Есть и общие закономерности. Ручное управление обычно проходит три этапа. Первый этап — закрытие внутренних рынков и создание условий для импортозамещения. Второй — определение, кто из отечественных производителей выпускает более или менее качественную продукцию, их поддержка для вывода продукции на уровень мировых требований. И третий — выращивание «национальных чемпионов», которые выходят на внешний рынок и встраиваются в мировую конкуренцию.
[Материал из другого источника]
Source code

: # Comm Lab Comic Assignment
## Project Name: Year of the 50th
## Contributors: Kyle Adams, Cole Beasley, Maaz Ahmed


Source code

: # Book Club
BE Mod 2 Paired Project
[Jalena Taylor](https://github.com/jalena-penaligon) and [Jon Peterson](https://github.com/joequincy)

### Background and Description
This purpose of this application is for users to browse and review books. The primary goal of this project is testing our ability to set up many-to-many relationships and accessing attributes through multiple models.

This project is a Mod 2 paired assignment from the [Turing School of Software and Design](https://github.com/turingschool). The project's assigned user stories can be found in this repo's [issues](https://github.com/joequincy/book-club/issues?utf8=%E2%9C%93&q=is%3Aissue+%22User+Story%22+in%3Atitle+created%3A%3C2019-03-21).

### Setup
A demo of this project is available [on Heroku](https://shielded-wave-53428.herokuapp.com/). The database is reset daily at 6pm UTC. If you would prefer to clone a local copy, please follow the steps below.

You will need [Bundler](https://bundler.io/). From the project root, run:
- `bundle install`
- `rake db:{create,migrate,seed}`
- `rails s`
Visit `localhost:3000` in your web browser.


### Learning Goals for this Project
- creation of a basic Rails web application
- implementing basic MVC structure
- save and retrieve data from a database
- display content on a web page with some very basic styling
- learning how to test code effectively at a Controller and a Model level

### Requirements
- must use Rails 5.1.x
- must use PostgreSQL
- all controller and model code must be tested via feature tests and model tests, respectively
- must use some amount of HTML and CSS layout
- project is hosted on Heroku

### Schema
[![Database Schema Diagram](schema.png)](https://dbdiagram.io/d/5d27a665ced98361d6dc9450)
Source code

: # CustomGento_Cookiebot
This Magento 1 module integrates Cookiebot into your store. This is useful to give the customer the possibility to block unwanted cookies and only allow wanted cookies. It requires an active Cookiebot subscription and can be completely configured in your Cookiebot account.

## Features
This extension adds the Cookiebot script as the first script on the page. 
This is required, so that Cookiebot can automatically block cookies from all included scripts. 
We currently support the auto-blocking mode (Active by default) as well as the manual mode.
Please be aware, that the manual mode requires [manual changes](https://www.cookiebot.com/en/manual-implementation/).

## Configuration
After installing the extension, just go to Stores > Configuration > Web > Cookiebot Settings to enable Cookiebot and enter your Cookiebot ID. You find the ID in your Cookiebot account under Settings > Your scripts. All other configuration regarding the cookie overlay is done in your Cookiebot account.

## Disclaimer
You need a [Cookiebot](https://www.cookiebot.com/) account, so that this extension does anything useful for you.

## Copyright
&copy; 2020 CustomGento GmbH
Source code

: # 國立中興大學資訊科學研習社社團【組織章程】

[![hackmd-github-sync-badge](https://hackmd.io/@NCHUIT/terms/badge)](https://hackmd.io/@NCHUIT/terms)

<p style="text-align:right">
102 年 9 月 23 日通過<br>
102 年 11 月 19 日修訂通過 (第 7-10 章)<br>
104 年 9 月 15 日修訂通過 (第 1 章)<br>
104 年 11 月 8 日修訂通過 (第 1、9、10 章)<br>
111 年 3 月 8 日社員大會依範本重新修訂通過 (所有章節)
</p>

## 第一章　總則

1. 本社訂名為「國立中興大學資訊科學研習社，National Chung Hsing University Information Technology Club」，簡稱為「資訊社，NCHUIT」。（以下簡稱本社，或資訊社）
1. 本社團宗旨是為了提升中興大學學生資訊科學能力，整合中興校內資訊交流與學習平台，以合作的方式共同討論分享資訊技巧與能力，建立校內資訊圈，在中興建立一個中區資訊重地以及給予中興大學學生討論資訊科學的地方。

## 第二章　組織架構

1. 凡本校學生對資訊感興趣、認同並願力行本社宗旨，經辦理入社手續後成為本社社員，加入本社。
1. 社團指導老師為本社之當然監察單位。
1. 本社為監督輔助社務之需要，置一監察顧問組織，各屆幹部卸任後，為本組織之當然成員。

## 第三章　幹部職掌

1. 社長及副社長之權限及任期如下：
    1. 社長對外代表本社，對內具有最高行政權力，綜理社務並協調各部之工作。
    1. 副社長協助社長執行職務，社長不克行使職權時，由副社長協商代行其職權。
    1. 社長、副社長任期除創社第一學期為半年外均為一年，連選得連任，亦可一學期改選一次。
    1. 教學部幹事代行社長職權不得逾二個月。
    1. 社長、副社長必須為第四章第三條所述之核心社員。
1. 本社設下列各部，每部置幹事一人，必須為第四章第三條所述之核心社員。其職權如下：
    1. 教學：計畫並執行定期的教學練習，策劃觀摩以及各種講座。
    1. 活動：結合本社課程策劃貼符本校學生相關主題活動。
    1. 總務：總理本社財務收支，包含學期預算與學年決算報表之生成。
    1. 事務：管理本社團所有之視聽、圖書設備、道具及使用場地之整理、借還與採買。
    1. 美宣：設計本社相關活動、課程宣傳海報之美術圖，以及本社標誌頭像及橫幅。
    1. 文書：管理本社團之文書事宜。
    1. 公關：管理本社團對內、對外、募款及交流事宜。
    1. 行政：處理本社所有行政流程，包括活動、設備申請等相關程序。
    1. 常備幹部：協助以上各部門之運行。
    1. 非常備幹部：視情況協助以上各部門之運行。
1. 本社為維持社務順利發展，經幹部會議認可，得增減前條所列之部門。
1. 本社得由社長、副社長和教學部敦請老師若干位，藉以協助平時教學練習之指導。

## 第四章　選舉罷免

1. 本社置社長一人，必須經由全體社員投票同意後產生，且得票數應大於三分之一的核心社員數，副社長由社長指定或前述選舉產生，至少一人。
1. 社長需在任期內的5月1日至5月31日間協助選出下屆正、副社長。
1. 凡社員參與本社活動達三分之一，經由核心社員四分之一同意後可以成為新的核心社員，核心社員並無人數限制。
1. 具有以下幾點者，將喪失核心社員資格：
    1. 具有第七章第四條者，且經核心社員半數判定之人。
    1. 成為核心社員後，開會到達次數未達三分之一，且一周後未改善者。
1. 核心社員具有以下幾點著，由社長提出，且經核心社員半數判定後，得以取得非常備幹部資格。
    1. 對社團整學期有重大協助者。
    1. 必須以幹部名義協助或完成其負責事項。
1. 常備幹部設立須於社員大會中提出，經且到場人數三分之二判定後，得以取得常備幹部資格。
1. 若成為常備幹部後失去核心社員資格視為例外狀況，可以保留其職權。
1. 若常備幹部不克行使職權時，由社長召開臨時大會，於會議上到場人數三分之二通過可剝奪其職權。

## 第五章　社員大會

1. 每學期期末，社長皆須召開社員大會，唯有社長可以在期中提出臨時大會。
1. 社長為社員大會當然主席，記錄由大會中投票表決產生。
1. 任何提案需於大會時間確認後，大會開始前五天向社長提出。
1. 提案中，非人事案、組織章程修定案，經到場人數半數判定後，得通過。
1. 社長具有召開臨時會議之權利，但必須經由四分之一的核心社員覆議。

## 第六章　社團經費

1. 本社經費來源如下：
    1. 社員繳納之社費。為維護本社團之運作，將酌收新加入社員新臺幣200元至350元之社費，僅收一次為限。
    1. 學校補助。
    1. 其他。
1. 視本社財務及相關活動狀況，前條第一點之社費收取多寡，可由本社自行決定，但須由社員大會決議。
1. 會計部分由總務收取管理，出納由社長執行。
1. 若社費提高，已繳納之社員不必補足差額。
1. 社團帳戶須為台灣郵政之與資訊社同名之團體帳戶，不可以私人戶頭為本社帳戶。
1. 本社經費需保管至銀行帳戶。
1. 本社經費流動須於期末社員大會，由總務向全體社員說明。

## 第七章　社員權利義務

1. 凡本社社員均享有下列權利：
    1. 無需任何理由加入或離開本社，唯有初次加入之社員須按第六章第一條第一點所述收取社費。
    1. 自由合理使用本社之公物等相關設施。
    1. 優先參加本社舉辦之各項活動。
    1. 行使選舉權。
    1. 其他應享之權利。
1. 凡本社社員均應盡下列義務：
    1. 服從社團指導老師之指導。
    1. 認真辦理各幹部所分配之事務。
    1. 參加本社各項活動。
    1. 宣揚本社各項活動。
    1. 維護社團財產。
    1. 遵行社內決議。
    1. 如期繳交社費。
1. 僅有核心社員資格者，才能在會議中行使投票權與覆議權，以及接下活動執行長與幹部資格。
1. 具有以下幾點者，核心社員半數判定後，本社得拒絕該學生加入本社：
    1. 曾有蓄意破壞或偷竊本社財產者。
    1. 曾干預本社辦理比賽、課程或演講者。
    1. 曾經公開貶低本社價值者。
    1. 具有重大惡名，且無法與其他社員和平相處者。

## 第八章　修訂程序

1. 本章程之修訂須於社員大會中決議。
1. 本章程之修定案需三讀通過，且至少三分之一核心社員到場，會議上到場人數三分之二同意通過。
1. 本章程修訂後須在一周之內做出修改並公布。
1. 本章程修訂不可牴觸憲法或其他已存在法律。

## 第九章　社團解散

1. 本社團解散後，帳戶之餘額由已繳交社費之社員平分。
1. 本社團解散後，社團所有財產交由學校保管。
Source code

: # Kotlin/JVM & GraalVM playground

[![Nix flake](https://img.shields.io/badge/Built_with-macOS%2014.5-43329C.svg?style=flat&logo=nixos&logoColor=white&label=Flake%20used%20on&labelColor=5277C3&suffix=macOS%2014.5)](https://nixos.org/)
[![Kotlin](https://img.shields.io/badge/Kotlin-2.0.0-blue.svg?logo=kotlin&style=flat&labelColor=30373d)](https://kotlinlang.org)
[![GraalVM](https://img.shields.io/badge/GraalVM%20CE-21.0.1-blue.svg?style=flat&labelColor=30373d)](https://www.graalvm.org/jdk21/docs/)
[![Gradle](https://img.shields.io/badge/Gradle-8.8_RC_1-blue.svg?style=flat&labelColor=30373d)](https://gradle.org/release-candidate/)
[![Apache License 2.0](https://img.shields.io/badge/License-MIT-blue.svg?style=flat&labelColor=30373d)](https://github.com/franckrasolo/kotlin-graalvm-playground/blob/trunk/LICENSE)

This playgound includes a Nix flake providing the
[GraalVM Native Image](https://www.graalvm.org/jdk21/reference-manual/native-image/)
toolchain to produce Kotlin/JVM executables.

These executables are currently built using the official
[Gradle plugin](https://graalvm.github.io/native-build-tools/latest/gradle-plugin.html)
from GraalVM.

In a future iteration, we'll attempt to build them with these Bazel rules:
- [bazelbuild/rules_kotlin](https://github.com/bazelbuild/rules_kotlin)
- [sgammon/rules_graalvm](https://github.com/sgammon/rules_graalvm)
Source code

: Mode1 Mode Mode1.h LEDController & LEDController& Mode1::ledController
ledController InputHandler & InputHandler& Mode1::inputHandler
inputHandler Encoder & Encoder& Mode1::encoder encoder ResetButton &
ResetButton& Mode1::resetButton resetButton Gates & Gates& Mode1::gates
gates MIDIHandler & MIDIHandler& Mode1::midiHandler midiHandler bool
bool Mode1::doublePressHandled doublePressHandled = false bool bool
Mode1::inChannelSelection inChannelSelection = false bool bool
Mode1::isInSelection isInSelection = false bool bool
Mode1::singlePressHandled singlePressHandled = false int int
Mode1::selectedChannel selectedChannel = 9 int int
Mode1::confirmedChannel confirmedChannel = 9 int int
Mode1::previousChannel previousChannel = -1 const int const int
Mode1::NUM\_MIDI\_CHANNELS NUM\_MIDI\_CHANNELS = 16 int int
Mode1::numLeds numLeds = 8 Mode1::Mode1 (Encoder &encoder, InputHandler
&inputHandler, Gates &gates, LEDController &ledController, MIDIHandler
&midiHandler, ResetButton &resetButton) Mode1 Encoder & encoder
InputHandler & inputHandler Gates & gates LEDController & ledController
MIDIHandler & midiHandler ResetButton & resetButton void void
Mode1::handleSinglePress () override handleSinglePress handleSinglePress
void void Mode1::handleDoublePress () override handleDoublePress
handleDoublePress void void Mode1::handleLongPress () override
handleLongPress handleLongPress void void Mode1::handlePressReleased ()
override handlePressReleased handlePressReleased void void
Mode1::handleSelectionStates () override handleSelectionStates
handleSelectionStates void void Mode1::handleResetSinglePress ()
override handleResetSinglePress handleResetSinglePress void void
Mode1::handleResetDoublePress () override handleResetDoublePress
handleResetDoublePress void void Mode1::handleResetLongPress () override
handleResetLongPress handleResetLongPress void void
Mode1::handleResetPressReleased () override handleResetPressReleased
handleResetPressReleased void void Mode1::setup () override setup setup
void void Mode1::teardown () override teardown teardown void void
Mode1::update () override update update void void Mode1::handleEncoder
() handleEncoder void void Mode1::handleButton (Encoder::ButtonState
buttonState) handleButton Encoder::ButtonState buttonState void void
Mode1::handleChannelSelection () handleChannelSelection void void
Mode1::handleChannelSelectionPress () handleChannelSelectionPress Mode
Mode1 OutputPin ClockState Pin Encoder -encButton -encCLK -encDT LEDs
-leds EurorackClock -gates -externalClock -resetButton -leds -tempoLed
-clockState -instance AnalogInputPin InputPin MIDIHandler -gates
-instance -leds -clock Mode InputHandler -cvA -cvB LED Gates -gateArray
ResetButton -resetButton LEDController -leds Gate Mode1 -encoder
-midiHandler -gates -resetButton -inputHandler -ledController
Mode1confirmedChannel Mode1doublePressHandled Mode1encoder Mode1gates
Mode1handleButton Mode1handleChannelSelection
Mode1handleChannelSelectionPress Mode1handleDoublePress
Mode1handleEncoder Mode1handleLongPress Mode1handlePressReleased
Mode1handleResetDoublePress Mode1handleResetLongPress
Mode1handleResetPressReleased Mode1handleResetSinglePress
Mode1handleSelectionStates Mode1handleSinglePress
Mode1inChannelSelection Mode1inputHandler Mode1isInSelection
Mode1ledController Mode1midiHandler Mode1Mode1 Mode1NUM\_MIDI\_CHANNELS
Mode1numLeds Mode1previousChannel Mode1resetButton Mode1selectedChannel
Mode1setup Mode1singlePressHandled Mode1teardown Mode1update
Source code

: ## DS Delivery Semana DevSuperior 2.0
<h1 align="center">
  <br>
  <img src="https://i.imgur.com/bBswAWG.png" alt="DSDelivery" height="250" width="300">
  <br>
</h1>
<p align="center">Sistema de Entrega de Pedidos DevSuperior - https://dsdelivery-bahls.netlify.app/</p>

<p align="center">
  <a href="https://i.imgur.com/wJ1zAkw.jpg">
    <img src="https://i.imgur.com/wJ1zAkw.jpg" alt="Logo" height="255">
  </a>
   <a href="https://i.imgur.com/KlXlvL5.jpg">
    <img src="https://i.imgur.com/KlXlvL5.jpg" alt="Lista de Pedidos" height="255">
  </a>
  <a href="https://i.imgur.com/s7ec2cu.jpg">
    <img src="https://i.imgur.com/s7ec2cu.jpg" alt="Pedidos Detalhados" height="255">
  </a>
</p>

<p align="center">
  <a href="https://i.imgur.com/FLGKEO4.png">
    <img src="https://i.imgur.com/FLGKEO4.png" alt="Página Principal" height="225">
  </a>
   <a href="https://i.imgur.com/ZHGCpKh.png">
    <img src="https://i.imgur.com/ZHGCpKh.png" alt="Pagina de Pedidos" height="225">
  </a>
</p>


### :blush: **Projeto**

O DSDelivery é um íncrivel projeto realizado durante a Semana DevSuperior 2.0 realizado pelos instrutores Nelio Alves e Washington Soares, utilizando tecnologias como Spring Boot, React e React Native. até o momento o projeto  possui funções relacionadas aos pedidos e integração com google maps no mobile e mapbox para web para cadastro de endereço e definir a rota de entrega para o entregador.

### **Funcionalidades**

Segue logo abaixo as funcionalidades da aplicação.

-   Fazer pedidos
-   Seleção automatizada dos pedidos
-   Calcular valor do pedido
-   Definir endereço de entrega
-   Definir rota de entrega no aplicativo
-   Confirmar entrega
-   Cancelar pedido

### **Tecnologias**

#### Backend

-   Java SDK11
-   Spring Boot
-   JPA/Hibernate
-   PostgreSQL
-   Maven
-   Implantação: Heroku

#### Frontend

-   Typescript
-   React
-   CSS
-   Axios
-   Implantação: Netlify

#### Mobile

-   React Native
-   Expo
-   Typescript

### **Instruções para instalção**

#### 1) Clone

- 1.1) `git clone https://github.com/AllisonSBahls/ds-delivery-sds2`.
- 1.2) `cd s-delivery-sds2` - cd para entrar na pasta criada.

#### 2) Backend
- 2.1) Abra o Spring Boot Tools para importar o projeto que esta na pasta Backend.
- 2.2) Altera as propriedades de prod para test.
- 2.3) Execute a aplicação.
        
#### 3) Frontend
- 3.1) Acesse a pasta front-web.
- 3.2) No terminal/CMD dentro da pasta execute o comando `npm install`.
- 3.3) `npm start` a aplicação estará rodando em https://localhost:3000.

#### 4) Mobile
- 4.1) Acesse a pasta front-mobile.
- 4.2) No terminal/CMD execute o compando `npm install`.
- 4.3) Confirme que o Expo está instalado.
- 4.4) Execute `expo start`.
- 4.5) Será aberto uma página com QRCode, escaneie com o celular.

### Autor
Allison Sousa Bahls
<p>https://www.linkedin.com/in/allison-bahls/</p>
— У нас с третьим этапом не получилось?
— Думаю, и с предыдущими тоже. Надо было бы все-таки направить режим ручного управления на полноценную реализацию политики импортозамещения и добиться результатов. Причем эта политика должна быть долгосрочной, нельзя эту задачу решить за два-три года. Тут надо думать в масштабе хотя бы десятилетия. Но нет: поговорили об импортозамещении, подавили бульдозерами импортные продукты, на том дело и закончилось: импорт в Россию очень скоро стал больше, чем был. А возможности ведь имелись и для импортозамещения, и для выращивания «национальных чемпионов». Мы же по факту добились не импортозамещения, а импортёрозамещения, когда товары из одних стран оказались заменены товарами из других стран.
— Возможно, такая задача и ставилась?
— Не ставилась. Нет такого приоритета в национальных проектах. И от протекционизма вообще отказались. Это, к сожалению, для нас характерно: хвататься за один экономический рецепт, не доводить дело до конца, не дожидаться результатов, бросать, хвататься за новые рецепты, иногда прямо противоположные, и опять бросать, и так бесконечно. Этим мы отличаемся от американцев: они ставят задачу, долго ее решают, и им все равно, при каком президенте будет результат, при демократе или республиканце. Они при Трумэне приняли системное решение: победить СССР в холодной войне. А добились этого при Буше-старшем. Посмотрите, какие у нас были качели: то полностью либеральная политика, когда государство совершенно устранилось от регулирования экономики, то наоборот, закручивание гаек до упора. Но подождать результатов не можем, нам надо все и сразу.